* [WHAT IS NEEDED] Once you find the line with "History of $g$" in the entries below, return exactly every line from it through the line with "Consistently small &".

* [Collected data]

★ ★ ★

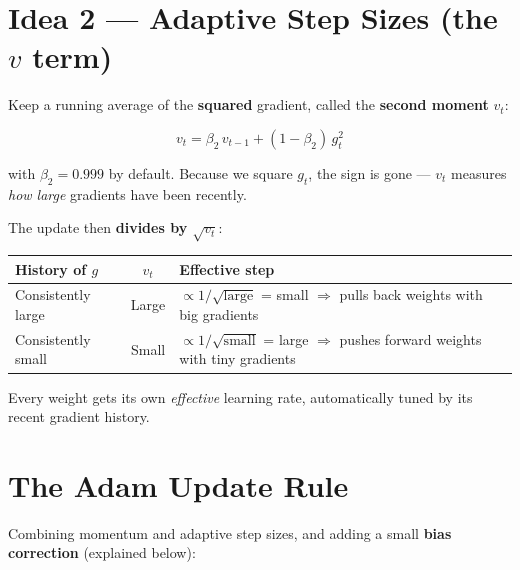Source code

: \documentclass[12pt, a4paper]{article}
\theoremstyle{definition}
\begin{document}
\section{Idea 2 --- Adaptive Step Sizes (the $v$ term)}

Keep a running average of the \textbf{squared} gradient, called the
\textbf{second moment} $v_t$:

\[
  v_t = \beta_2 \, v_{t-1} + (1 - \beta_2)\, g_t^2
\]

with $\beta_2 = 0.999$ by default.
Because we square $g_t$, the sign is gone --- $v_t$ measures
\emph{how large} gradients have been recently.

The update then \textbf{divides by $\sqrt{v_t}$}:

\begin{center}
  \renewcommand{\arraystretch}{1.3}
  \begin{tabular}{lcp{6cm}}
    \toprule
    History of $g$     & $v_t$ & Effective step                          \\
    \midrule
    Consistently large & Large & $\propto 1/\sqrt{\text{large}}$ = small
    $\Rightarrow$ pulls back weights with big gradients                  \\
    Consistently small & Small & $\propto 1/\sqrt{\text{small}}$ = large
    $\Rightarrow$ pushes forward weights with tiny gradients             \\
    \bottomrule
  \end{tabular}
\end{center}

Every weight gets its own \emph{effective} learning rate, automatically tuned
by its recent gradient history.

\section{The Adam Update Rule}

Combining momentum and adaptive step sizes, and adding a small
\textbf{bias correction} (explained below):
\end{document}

★ ★ ★

* [WRITTEN SOLUTION]
    History of $g$     & $v_t$ & Effective step                          \\
    \midrule
    Consistently large & Large & $\propto 1/\sqrt{\text{large}}$ = small
    $\Rightarrow$ pulls back weights with big gradients                  \\
    Consistently small & Small & $\propto 1/\sqrt{\text{small}}$ = large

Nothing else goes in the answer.